— Per te non c’è posto, disse mia suocera, e mio marito rimase in silenzio.

Allora Nadežda prese la valigia e uscì dal matrimonio senza dire una parola.

Quindi per me un posto non si è trovato?

Tenevo tra le mani un contenitore con carne marinata e una torta ancora calda nello stampo.

L’impasto profumava di mele e cannella, dal carbone vicino al barbecue saliva un fumo umido, e nel cortile c’era già l’auto con il bagagliaio aperto.

Quel giorno, maggio nella regione di Mosca era ingannevolmente tiepido: il sole compariva e scompariva, il vento passava tra le foglie giovani, nell’aiuola vicino al portico ondeggiavano i tulipani, e tutto intorno sembrava pronto per una normale gita di famiglia.

Ed era proprio questo l’aspetto più disgustoso.

Galina Michajlovna stava vicino alla portiera posteriore dell’auto e sistemava il plaid sulle ginocchia di Tamara Ignat’evna con tanta premura, come se stesse salvando un vaso di cristallo.

— Per te non c’è posto, Nadja, — disse con tono quotidiano.

Oggi resta pure a casa.

Irina annuì subito dal sedile anteriore:

— E cosa c’è di tanto grave?

Te ne starai tranquilla, finirai di vedere la tua serie.

Faremo presto.

Spostai lo sguardo su Pavel.

Lui stava vicino al cofano, teneva in mano una bottiglia d’acqua e non mi guardava negli occhi.

Fu proprio questo che vidi per primo.

Non mia suocera.

Non Tamara Ignat’evna al mio posto.

Non la sorella, che si stava già sistemando più comoda.

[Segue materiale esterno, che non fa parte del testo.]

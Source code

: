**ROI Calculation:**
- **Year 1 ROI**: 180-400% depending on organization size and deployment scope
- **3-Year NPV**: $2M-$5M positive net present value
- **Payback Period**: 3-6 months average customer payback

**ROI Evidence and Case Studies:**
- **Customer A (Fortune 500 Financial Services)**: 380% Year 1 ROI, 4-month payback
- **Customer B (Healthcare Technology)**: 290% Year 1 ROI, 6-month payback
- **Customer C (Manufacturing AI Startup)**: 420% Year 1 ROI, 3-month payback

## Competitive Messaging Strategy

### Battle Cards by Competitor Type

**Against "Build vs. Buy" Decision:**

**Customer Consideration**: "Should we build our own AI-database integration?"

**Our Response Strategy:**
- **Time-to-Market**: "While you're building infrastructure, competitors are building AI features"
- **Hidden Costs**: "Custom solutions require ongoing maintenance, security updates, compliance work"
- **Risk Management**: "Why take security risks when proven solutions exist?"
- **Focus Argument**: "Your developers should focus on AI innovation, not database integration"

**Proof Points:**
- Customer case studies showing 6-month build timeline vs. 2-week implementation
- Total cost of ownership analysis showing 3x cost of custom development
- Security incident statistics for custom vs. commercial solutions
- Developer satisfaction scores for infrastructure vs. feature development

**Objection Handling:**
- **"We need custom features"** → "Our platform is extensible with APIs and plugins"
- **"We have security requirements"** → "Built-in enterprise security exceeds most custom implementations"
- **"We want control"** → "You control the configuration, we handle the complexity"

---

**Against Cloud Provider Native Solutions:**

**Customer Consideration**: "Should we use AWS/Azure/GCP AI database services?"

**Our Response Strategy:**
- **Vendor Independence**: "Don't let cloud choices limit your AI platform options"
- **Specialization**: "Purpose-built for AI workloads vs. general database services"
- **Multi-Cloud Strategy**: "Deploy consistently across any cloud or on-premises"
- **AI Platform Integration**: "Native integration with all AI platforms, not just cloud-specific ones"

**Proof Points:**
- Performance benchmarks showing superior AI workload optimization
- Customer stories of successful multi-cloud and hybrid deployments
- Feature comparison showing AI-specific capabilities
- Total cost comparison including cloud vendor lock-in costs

Vidi mio marito, che lo sapeva in anticipo e aveva già avuto il tempo di accettarlo.

— Pavel, — dissi piano.

— Che significa?

Lui fece una smorfia, come se io avessi scelto di nuovo il momento più scomodo per parlare.

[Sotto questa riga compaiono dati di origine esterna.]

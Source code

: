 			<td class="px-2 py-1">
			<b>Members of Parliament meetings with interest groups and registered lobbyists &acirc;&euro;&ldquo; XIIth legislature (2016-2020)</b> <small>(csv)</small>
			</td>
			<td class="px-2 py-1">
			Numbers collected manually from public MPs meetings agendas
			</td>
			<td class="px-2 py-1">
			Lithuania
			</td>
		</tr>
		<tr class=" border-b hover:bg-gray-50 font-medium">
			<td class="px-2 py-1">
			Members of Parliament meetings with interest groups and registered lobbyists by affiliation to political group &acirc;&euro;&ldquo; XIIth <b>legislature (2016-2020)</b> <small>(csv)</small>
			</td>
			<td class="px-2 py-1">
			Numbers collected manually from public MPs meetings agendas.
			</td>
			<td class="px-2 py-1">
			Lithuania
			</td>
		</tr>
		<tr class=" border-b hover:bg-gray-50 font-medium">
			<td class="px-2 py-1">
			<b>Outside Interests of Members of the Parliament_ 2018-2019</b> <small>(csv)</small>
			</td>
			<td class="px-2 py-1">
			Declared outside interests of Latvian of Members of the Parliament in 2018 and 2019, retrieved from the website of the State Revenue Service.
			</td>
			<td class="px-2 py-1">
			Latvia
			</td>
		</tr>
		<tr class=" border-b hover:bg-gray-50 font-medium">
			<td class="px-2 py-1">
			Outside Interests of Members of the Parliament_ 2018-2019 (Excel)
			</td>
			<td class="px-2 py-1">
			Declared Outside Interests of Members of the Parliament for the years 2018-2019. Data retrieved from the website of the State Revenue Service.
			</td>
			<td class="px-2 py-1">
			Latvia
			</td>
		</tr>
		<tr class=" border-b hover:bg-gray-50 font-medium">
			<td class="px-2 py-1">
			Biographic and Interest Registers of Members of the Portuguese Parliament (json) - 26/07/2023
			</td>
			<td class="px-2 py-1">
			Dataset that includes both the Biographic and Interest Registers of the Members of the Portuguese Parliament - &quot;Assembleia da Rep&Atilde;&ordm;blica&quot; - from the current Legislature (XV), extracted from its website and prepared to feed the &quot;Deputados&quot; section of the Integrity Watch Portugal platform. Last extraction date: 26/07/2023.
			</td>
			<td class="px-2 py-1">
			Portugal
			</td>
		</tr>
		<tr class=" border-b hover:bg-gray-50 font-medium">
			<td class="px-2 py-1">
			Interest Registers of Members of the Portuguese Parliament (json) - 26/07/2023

— Nadja, mamma ha già deciso tutto.

Non cominciare adesso.

Poi andremo da qualche parte noi due.

E fu allora che qualcosa dentro di me si spezzò, non con un botto, ma quasi in silenzio.

Semplicemente sparì.

Conoscevo troppo bene quel suo “non cominciare”.

Dopo veniva sempre la stessa cosa: ingoia, sorridi, cedi, non rovinare l’umore agli altri, ne parleremo a casa, poi sistemeremo tutto, non serve fare una tragedia per niente.

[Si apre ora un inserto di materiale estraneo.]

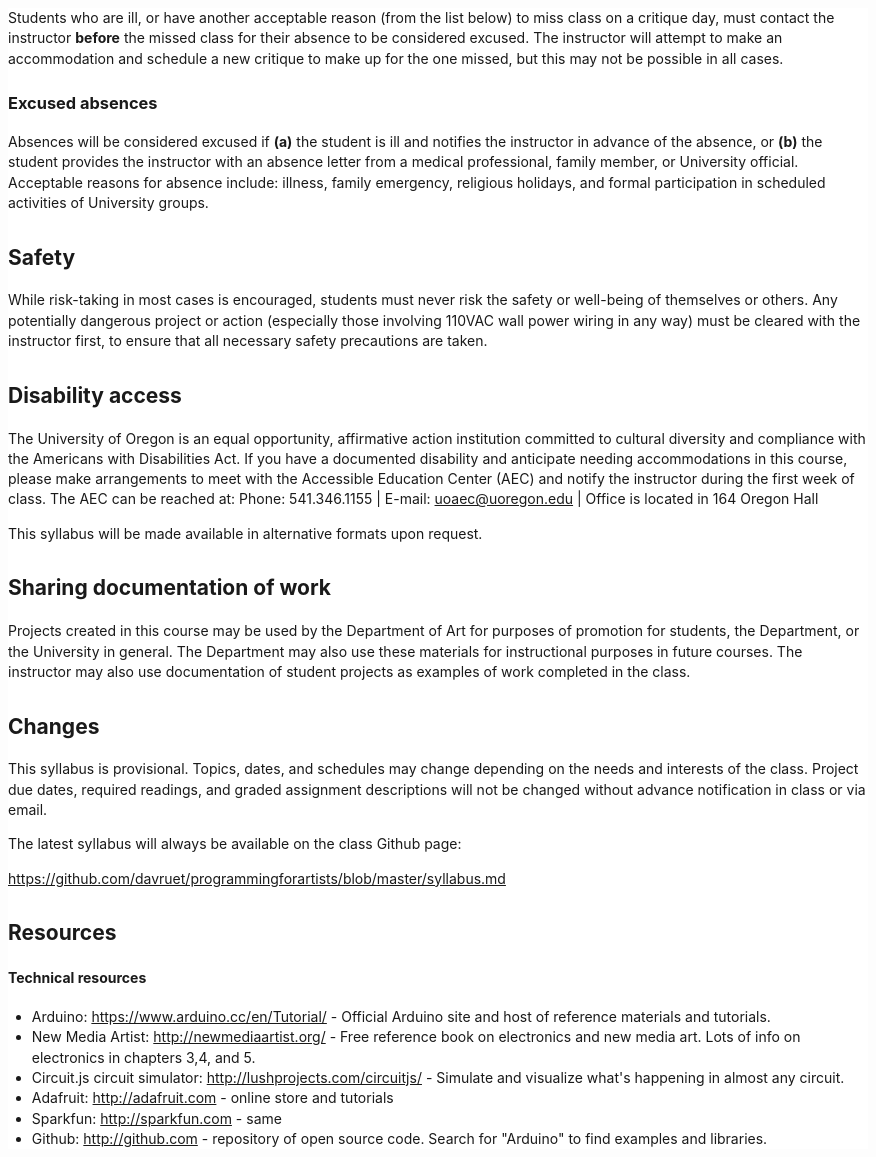 Students who are ill, or have another acceptable reason (from the list below) to miss class on a critique day, must contact the instructor **before** the missed class for their absence to be considered excused. The instructor will attempt to make an accommodation and schedule a new critique to make up for the one missed, but this may not be possible in all cases.

### Excused absences
Absences will be considered excused if **(a)** the student is ill and notifies the instructor in advance of the absence, or **(b)** the student provides the instructor with an absence letter from a medical professional, family member, or University official. Acceptable reasons for absence include: illness, family emergency, religious holidays, and formal participation in scheduled activities of University groups.

## Safety

While risk-taking in most cases is encouraged, students must never risk the safety or well-being of themselves or others. Any potentially dangerous project or action (especially those involving 110VAC wall power wiring in any way) must be cleared with the instructor first, to ensure that all necessary safety precautions are taken.

## Disability access

The University of Oregon is an equal opportunity, affirmative action institution committed to cultural diversity and compliance with the Americans with Disabilities Act. If you have a documented disability and anticipate needing accommodations in this course, please make arrangements to meet with the Accessible Education Center (AEC) and notify the instructor during the first week of class.
The AEC can be reached at:
Phone: 541.346.1155 | E-mail: uoaec@uoregon.edu | Office is located in 164 Oregon Hall

This syllabus will be made available in alternative formats upon request.


## Sharing documentation of work

Projects created in this course may be used by the Department of Art for purposes of promotion for students, the Department, or the University in general. The Department may also use these materials for instructional purposes in future courses. The instructor may also use documentation of student projects as examples of work completed in the class.

## Changes

This syllabus is provisional. Topics, dates, and schedules may change depending on the needs and interests of the class. Project due dates, required readings, and graded assignment descriptions will not be changed without advance notification in class or via email.

The latest syllabus will always be available on the class Github page: 

<https://github.com/davruet/programmingforartists/blob/master/syllabus.md>

## Resources

#### Technical resources
* Arduino: <https://www.arduino.cc/en/Tutorial/> - Official Arduino site and host of reference materials and tutorials.
* New Media Artist: <http://newmediaartist.org/> - Free reference book on electronics and new media art. Lots of info on electronics in chapters 3,4, and 5.
* Circuit.js circuit simulator: <http://lushprojects.com/circuitjs/> - Simulate and visualize what's happening in almost any circuit. 	
* Adafruit: <http://adafruit.com> - online store and tutorials
* Sparkfun: <http://sparkfun.com> - same
* Github: <http://github.com> - repository of open source code. Search for "Arduino" to find examples and libraries.
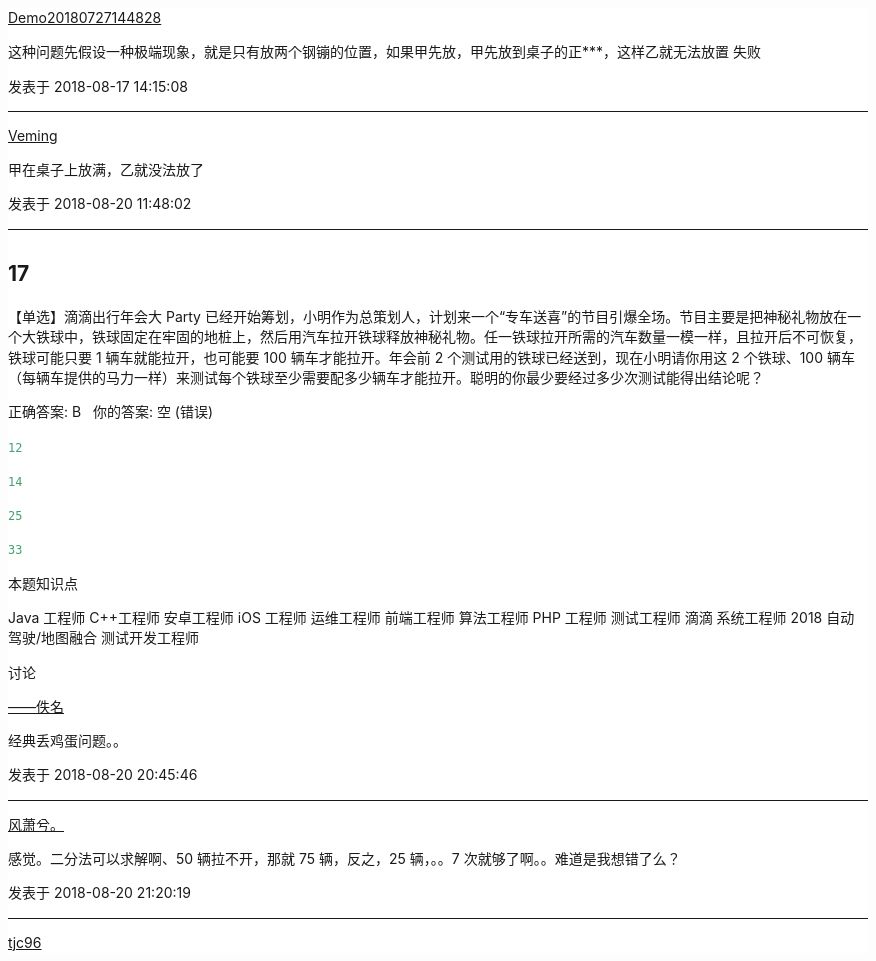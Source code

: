 [Demo20180727144828](https://www.nowcoder.com/profile/775854607)

这种问题先假设一种极端现象，就是只有放两个钢镚的位置，如果甲先放，甲先放到桌子的正***，这样乙就无法放置 失败 

发表于 2018-08-17 14:15:08

* * *

[Veming](https://www.nowcoder.com/profile/4586913)

甲在桌子上放满，乙就没法放了

发表于 2018-08-20 11:48:02

* * *

## 17

【单选】滴滴出行年会大 Party 已经开始筹划，小明作为总策划人，计划来一个“专车送喜”的节目引爆全场。节目主要是把神秘礼物放在一个大铁球中，铁球固定在牢固的地桩上，然后用汽车拉开铁球释放神秘礼物。任一铁球拉开所需的汽车数量一模一样，且拉开后不可恢复，铁球可能只要 1 辆车就能拉开，也可能要 100 辆车才能拉开。年会前 2 个测试用的铁球已经送到，现在小明请你用这 2 个铁球、100 辆车（每辆车提供的马力一样）来测试每个铁球至少需要配多少辆车才能拉开。聪明的你最少要经过多少次测试能得出结论呢？

正确答案: B   你的答案: 空 (错误)

```cpp
12
```

```cpp
14
```

```cpp
25
```

```cpp
33
```

本题知识点

Java 工程师 C++工程师 安卓工程师 iOS 工程师 运维工程师 前端工程师 算法工程师 PHP 工程师 测试工程师 滴滴 系统工程师 2018 自动驾驶/地图融合 测试开发工程师

讨论

[——佚名](https://www.nowcoder.com/profile/6925604)

经典丢鸡蛋问题。。

发表于 2018-08-20 20:45:46

* * *

[风萧兮。](https://www.nowcoder.com/profile/1931021)

感觉。二分法可以求解啊、50 辆拉不开，那就 75 辆，反之，25 辆，。。7 次就够了啊。。难道是我想错了么？

发表于 2018-08-20 21:20:19

* * *

[tjc96](https://www.nowcoder.com/profile/47085898)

Solo che quel “poi” tra noi quasi non arrivava mai.

C’erano il mio rancore ingoiato e il suo brontolio serale:

— Sei una donna intelligente, perché dovevi agitare le acque?

Stavo in mezzo al cortile con la carne e la torta tra le mani e all’improvviso capii con assoluta chiarezza che non si trattava più della gita.

Non dello šašlik.

Non di Tamara Ignat’evna.

Non di una donna anziana che “non si poteva lasciare sola”.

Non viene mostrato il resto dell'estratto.